Howard Kaushansky -- Umbria -- 'Marketer, Beware: The Threat of Blog Spam (Splogs) to WOM Marketing & Market Insight'
Just as spam became the kind of nuisance that prompted tighter standards and resistance techniques in the world of email, so is the "splog" (spam blog) epidemic spoiling the blogosphere and making it necessary to provide automated systems for blocking and deleting them from the web. According to Howard Kaushansky, part of the problem of rampant splogging is that there is no economic incentive for sploggers to stop.
During the Q&A session, Howard was able to explain that, no matter how detrimental (and annoying) splog producers are to others in the blogosphere, as far as they are concerned, they are simply marketers, doing whatever it takes to sell one more ring tone, one more cell phone, or one more piece of property in Florida.
The truth is that sploggers have an extremely detrimental effect on the entire blogosphere.

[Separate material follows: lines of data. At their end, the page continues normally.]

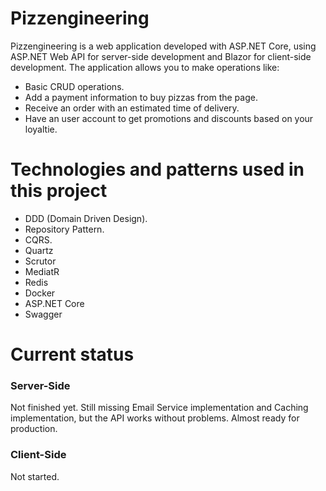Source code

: # Pizzengineering

Pizzengineering is a web application developed with ASP.NET Core, using ASP.NET Web API for server-side development and Blazor for client-side development. The application allows you to make operations like:

- Basic CRUD operations.
- Add a payment information to buy pizzas from the page.
- Receive an order with an estimated time of delivery.
- Have an user account to get promotions and discounts based on your loyaltie.

# Technologies and patterns used in this project

- DDD (Domain Driven Design).
- Repository Pattern.
- CQRS.
- Quartz
- Scrutor
- MediatR
- Redis
- Docker
- ASP.NET Core
- Swagger

# Current status

### Server-Side
Not finished yet. Still missing Email Service implementation and Caching implementation, but the API works without problems. Almost ready for production.

### Client-Side
Not started.


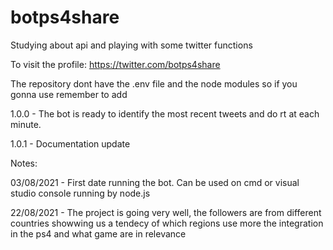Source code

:# botps4share

Studying about api and playing with some twitter functions

To visit the profile: https://twitter.com/botps4share

The repository dont have the .env file and the node modules so if you gonna use remember to add

1.0.0 - The bot is ready to identify the most recent tweets and do rt at each minute.

1.0.1 - Documentation update

Notes:

03/08/2021 - First date running the bot. Can be used on cmd or visual studio console running by node.js

22/08/2021 - The project is going very well, the followers are from different countries showwing us a tendecy of which regions use more the integration in the ps4 and what game are in relevance
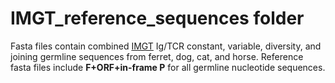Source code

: # IMGT_reference_sequences folder
Fasta files contain combined [IMGT](https://www.imgt.org/genedb/) Ig/TCR constant, variable, 
diversity, and joining germline sequences from ferret, dog, cat, and horse.
Reference fasta files include  **F+ORF+in-frame P** for all germline nucleotide sequences.
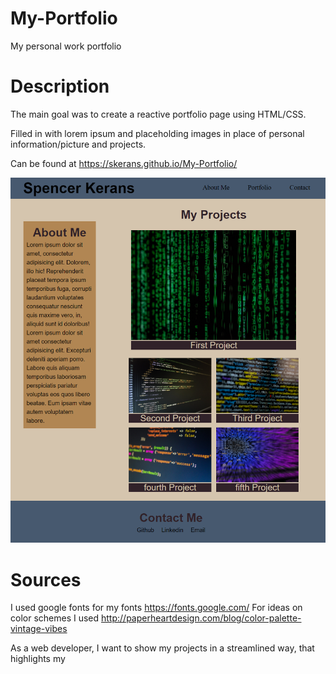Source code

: # My-Portfolio
My personal work portfolio

# Description
The main goal was to create a reactive portfolio page using HTML/CSS.

Filled in with lorem ipsum and placeholding images in place of personal information/picture and projects.

Can be found at
https://skerans.github.io/My-Portfolio/

![full size picture of portfolio](./assets/images/screenshot.png)


# Sources
I used google fonts for my fonts
https://fonts.google.com/
For ideas on color schemes I used
http://paperheartdesign.com/blog/color-palette-vintage-vibes

As a web developer, I want to show my projects in a streamlined way, that highlights my 
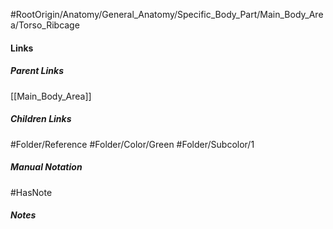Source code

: #RootOrigin/Anatomy/General_Anatomy/Specific_Body_Part/Main_Body_Area/Torso_Ribcage
#### Links
##### Parent Links
[[Main_Body_Area]]
##### Children Links
#Folder/Reference
#Folder/Color/Green
#Folder/Subcolor/1
##### Manual Notation

#HasNote
##### Notes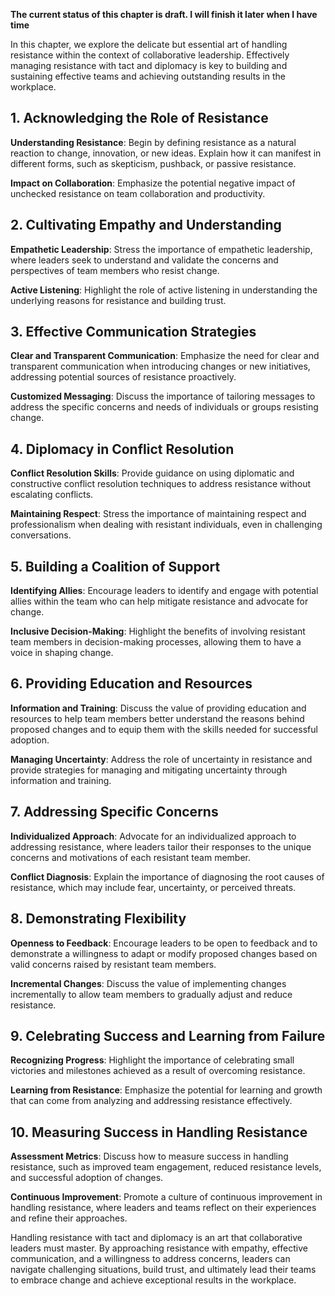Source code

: **The current status of this chapter is draft. I will finish it later when I have time**

In this chapter, we explore the delicate but essential art of handling resistance within the context of collaborative leadership. Effectively managing resistance with tact and diplomacy is key to building and sustaining effective teams and achieving outstanding results in the workplace.

**1. Acknowledging the Role of Resistance**
-------------------------------------------

**Understanding Resistance**: Begin by defining resistance as a natural reaction to change, innovation, or new ideas. Explain how it can manifest in different forms, such as skepticism, pushback, or passive resistance.

**Impact on Collaboration**: Emphasize the potential negative impact of unchecked resistance on team collaboration and productivity.

**2. Cultivating Empathy and Understanding**
--------------------------------------------

**Empathetic Leadership**: Stress the importance of empathetic leadership, where leaders seek to understand and validate the concerns and perspectives of team members who resist change.

**Active Listening**: Highlight the role of active listening in understanding the underlying reasons for resistance and building trust.

**3. Effective Communication Strategies**
-----------------------------------------

**Clear and Transparent Communication**: Emphasize the need for clear and transparent communication when introducing changes or new initiatives, addressing potential sources of resistance proactively.

**Customized Messaging**: Discuss the importance of tailoring messages to address the specific concerns and needs of individuals or groups resisting change.

**4. Diplomacy in Conflict Resolution**
---------------------------------------

**Conflict Resolution Skills**: Provide guidance on using diplomatic and constructive conflict resolution techniques to address resistance without escalating conflicts.

**Maintaining Respect**: Stress the importance of maintaining respect and professionalism when dealing with resistant individuals, even in challenging conversations.

**5. Building a Coalition of Support**
--------------------------------------

**Identifying Allies**: Encourage leaders to identify and engage with potential allies within the team who can help mitigate resistance and advocate for change.

**Inclusive Decision-Making**: Highlight the benefits of involving resistant team members in decision-making processes, allowing them to have a voice in shaping change.

**6. Providing Education and Resources**
----------------------------------------

**Information and Training**: Discuss the value of providing education and resources to help team members better understand the reasons behind proposed changes and to equip them with the skills needed for successful adoption.

**Managing Uncertainty**: Address the role of uncertainty in resistance and provide strategies for managing and mitigating uncertainty through information and training.

**7. Addressing Specific Concerns**
-----------------------------------

**Individualized Approach**: Advocate for an individualized approach to addressing resistance, where leaders tailor their responses to the unique concerns and motivations of each resistant team member.

**Conflict Diagnosis**: Explain the importance of diagnosing the root causes of resistance, which may include fear, uncertainty, or perceived threats.

**8. Demonstrating Flexibility**
--------------------------------

**Openness to Feedback**: Encourage leaders to be open to feedback and to demonstrate a willingness to adapt or modify proposed changes based on valid concerns raised by resistant team members.

**Incremental Changes**: Discuss the value of implementing changes incrementally to allow team members to gradually adjust and reduce resistance.

**9. Celebrating Success and Learning from Failure**
----------------------------------------------------

**Recognizing Progress**: Highlight the importance of celebrating small victories and milestones achieved as a result of overcoming resistance.

**Learning from Resistance**: Emphasize the potential for learning and growth that can come from analyzing and addressing resistance effectively.

**10. Measuring Success in Handling Resistance**
------------------------------------------------

**Assessment Metrics**: Discuss how to measure success in handling resistance, such as improved team engagement, reduced resistance levels, and successful adoption of changes.

**Continuous Improvement**: Promote a culture of continuous improvement in handling resistance, where leaders and teams reflect on their experiences and refine their approaches.

Handling resistance with tact and diplomacy is an art that collaborative leaders must master. By approaching resistance with empathy, effective communication, and a willingness to address concerns, leaders can navigate challenging situations, build trust, and ultimately lead their teams to embrace change and achieve exceptional results in the workplace.

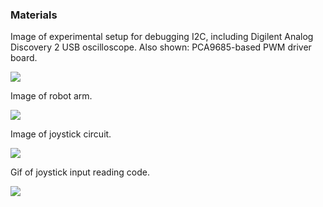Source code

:### Materials

Image of experimental setup for debugging I2C, including Digilent Analog Discovery 2 USB oscilloscope. Also shown: PCA9685-based PWM driver board.

![](20221205_001801.jpg)

Image of robot arm.

![](20221205_001816.jpg)

Image of joystick circuit.

![](IMG_5476.jpg)

Gif of joystick input reading code.

![](IMG_5478.gif)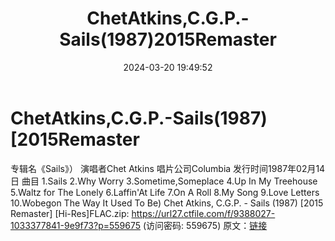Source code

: ﻿---
title: ChetAtkins,C.G.P.-Sails(1987)2015Remaster
date: 2024-03-20 19:49:52
categories: 古典音乐、新世纪、纯音雅乐
tags: 纯音雅乐
---
# ChetAtkins,C.G.P.-Sails(1987)[2015Remaster

专辑名《Sails》）
演唱者Chet Atkins
唱片公司Columbia
发行时间1987年02月14日
曲目
1.Sails
2.Why Worry
3.Sometime,Someplace
4.Up In My Treehouse
5.Waltz for The Lonely
6.Laffin'At Life
7.On A Roll
8.My Song
9.Love Letters
10.Wobegon The Way It Used To Be)
Chet Atkins, C.G.P. ‎- Sails (1987) [2015 Remaster]
[Hi-Res]FLAC.zip: https://url27.ctfile.com/f/9388027-1033377841-9e9f73?p=559675
(访问密码: 559675)
原文：[链接](https://blog.sina.com.cn/s/blog_1647c7e76010314t5.html)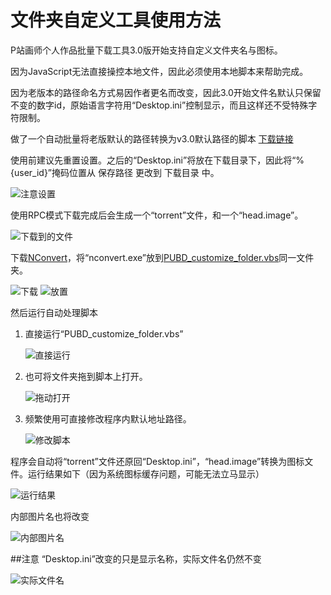 ﻿# 文件夹自定义工具使用方法
P站画师个人作品批量下载工具3.0版开始支持自定义文件夹名与图标。

因为JavaScript无法直接操控本地文件，因此必须使用本地脚本来帮助完成。

因为老版本的路径命名方式易因作者更名而改变，因此3.0开始文件名默认只保留不变的数字id，原始语言字符用“Desktop.ini”控制显示，而且这样还不受特殊字符限制。

做了一个自动批量将老版默认的路径转换为v3.0默认路径的脚本 [下载链接](https://github.com/Mapaler/PixivUserBatchDownload/raw/develop/Customize_Folder/PUBD_old_default_path_to_v3.0.vbs)

使用前建议先重置设置。之后的“Desktop.ini”将放在下载目录下，因此将“%{user_id}”掩码位置从 保存路径 更改到 下载目录 中。

![注意设置](http://ww1.sinaimg.cn/large/6c84b2d6gw1f2vhxf7yrzj20bb0bcwfr.jpg)

使用RPC模式下载完成后会生成一个“torrent”文件，和一个“head.image”。

![下载到的文件](http://ww1.sinaimg.cn/large/6c84b2d6gw1f2w59pru9kj20o30dz404.jpg)

下载[NConvert](http://www.xnview.com/en/nconvert/)，将“nconvert.exe”放到[PUBD_customize_folder.vbs](https://github.com/Mapaler/PixivUserBatchDownload/raw/develop/Customize_Folder/PUBD_customize_folder.vbs)同一文件夹。

![下载](http://ww4.sinaimg.cn/large/6c84b2d6gw1f2w3abw1aoj20fu0a8jrw.jpg)
![放置](http://ww4.sinaimg.cn/large/6c84b2d6gw1f2vi15qw7ij20gn01gt8s.jpg)

然后运行自动处理脚本

1. 直接运行“PUBD_customize_folder.vbs”
	
	![直接运行](http://ww1.sinaimg.cn/large/6c84b2d6gw1f2w5bpw0e3j20mf0d8q4k.jpg)
	
2. 也可将文件夹拖到脚本上打开。
	
	![拖动打开](http://ww4.sinaimg.cn/large/6c84b2d6gw1f2w5dkya6ij20iv0aogmo.jpg)
	
3. 频繁使用可直接修改程序内默认地址路径。
	
	![修改脚本](http://ww3.sinaimg.cn/large/6c84b2d6gw1f2w5enlg2pj20iq0akdh9.jpg)
	
程序会自动将“torrent”文件还原回“Desktop.ini”，“head.image”转换为图标文件。运行结果如下（因为系统图标缓存问题，可能无法立马显示）

![运行结果](http://ww4.sinaimg.cn/large/6c84b2d6gw1f2w5kwzpq0j20le0ahmyv.jpg)

内部图片名也将改变

![内部图片名](http://ww2.sinaimg.cn/large/6c84b2d6gw1f2w5osozjmj21940msn4c.jpg)

##注意
“Desktop.ini”改变的只是显示名称，实际文件名仍然不变

![实际文件名](http://ww1.sinaimg.cn/large/6c84b2d6gw1f2w5qy9xgmj20ej0fgq4t.jpg)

Because so much time and energy has to be put into blog monitoring to thwart their efforts, splogs are a drain on resources. Instead of working to make the blog world better and more deft, time and attention has to be spent (wasted) on splog control. Also, the proliferation of splogs has "a chilling effect on bloggers," Howard said. The more splogs there are, the more legitimate bloggers turn away from the format. The splog epidemic is a toxic cloud in the blogosphere, and each one detracts from the legitimacy of the genuine bloggers.
After detailing just how awful (horrible, nasty, revolting, obnoxious) splogs are, Howard went on to explain some of the currently accepted methods for filtering splogs out with a particular focus on out-smarting glued words in URLs ("buyarolexrightnow.com" is an example of a glued URL).